● **Task brief**: Repeat the entries exactly. Leave nothing out.

● **Source data**:
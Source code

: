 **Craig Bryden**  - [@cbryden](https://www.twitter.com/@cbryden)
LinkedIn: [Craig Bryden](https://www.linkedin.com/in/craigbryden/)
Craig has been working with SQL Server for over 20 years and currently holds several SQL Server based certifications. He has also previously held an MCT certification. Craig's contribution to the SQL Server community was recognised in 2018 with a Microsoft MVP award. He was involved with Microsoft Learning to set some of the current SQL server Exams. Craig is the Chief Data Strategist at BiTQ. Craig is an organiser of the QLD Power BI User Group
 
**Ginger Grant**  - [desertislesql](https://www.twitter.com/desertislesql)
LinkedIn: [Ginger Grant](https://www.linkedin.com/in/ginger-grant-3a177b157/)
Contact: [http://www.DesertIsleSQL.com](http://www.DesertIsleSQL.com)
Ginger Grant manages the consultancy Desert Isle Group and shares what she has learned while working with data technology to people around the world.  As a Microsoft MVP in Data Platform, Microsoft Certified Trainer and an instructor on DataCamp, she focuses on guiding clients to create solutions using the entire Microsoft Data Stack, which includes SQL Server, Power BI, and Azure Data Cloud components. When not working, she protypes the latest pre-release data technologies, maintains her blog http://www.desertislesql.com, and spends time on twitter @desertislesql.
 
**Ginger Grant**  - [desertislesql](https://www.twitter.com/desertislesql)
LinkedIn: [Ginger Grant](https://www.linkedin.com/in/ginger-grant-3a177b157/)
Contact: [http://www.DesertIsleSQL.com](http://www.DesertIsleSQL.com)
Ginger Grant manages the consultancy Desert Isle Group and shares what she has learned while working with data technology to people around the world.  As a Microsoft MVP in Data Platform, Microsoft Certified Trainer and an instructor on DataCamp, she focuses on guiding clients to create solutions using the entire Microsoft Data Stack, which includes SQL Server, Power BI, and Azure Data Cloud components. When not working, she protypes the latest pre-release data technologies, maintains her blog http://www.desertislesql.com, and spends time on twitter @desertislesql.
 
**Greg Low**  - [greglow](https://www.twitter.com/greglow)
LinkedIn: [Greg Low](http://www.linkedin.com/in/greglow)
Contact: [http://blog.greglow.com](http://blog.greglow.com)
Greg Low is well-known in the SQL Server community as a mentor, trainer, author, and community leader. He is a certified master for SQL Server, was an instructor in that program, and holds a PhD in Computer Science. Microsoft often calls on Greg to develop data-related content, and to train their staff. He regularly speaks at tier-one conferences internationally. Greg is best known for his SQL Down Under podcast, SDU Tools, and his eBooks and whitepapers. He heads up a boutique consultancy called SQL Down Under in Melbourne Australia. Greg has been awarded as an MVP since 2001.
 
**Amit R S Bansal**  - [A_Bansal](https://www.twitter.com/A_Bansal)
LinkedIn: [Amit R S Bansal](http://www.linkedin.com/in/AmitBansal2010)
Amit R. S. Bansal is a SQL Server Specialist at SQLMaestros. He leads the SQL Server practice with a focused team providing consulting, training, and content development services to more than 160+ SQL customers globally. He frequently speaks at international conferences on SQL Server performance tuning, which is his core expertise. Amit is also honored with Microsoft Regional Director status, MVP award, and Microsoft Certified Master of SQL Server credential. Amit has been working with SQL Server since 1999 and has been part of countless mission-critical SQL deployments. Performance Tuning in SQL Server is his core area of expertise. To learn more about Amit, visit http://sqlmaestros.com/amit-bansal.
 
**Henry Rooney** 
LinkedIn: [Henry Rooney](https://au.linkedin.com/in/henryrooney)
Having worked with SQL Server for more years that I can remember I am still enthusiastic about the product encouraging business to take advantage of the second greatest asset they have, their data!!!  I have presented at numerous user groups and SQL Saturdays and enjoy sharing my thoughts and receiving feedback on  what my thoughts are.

● **Written solution**:
Source code

: **Craig Bryden**  - [@cbryden](https://www.twitter.com/@cbryden)
LinkedIn: [Craig Bryden](https://www.linkedin.com/in/craigbryden/)
Craig has been working with SQL Server for over 20 years and currently holds several SQL Server based certifications. He has also previously held an MCT certification. Craig's contribution to the SQL Server community was recognised in 2018 with a Microsoft MVP award. He was involved with Microsoft Learning to set some of the current SQL server Exams. Craig is the Chief Data Strategist at BiTQ. Craig is an organiser of the QLD Power BI User Group
 
**Ginger Grant**  - [desertislesql](https://www.twitter.com/desertislesql)
LinkedIn: [Ginger Grant](https://www.linkedin.com/in/ginger-grant-3a177b157/)
Contact: [http://www.DesertIsleSQL.com](http://www.DesertIsleSQL.com)
Ginger Grant manages the consultancy Desert Isle Group and shares what she has learned while working with data technology to people around the world.  As a Microsoft MVP in Data Platform, Microsoft Certified Trainer and an instructor on DataCamp, she focuses on guiding clients to create solutions using the entire Microsoft Data Stack, which includes SQL Server, Power BI, and Azure Data Cloud components. When not working, she protypes the latest pre-release data technologies, maintains her blog http://www.desertislesql.com, and spends time on twitter @desertislesql.
 
**Ginger Grant**  - [desertislesql](https://www.twitter.com/desertislesql)
LinkedIn: [Ginger Grant](https://www.linkedin.com/in/ginger-grant-3a177b157/)
Contact: [http://www.DesertIsleSQL.com](http://www.DesertIsleSQL.com)
Ginger Grant manages the consultancy Desert Isle Group and shares what she has learned while working with data technology to people around the world.  As a Microsoft MVP in Data Platform, Microsoft Certified Trainer and an instructor on DataCamp, she focuses on guiding clients to create solutions using the entire Microsoft Data Stack, which includes SQL Server, Power BI, and Azure Data Cloud components. When not working, she protypes the latest pre-release data technologies, maintains her blog http://www.desertislesql.com, and spends time on twitter @desertislesql.
 
**Greg Low**  - [greglow](https://www.twitter.com/greglow)
LinkedIn: [Greg Low](http://www.linkedin.com/in/greglow)
Contact: [http://blog.greglow.com](http://blog.greglow.com)
Greg Low is well-known in the SQL Server community as a mentor, trainer, author, and community leader. He is a certified master for SQL Server, was an instructor in that program, and holds a PhD in Computer Science. Microsoft often calls on Greg to develop data-related content, and to train their staff. He regularly speaks at tier-one conferences internationally. Greg is best known for his SQL Down Under podcast, SDU Tools, and his eBooks and whitepapers. He heads up a boutique consultancy called SQL Down Under in Melbourne Australia. Greg has been awarded as an MVP since 2001.
 
**Amit R S Bansal**  - [A_Bansal](https://www.twitter.com/A_Bansal)
LinkedIn: [Amit R S Bansal](http://www.linkedin.com/in/AmitBansal2010)
Amit R. S. Bansal is a SQL Server Specialist at SQLMaestros. He leads the SQL Server practice with a focused team providing consulting, training, and content development services to more than 160+ SQL customers globally. He frequently speaks at international conferences on SQL Server performance tuning, which is his core expertise. Amit is also honored with Microsoft Regional Director status, MVP award, and Microsoft Certified Master of SQL Server credential. Amit has been working with SQL Server since 1999 and has been part of countless mission-critical SQL deployments. Performance Tuning in SQL Server is his core area of expertise. To learn more about Amit, visit http://sqlmaestros.com/amit-bansal.
 
**Henry Rooney** 
LinkedIn: [Henry Rooney](https://au.linkedin.com/in/henryrooney)
Having worked with SQL Server for more years that I can remember I am still enthusiastic about the product encouraging business to take advantage of the second greatest asset they have, their data!!!  I have presented at numerous user groups and SQL Saturdays and enjoy sharing my thoughts and receiving feedback on  what my thoughts are.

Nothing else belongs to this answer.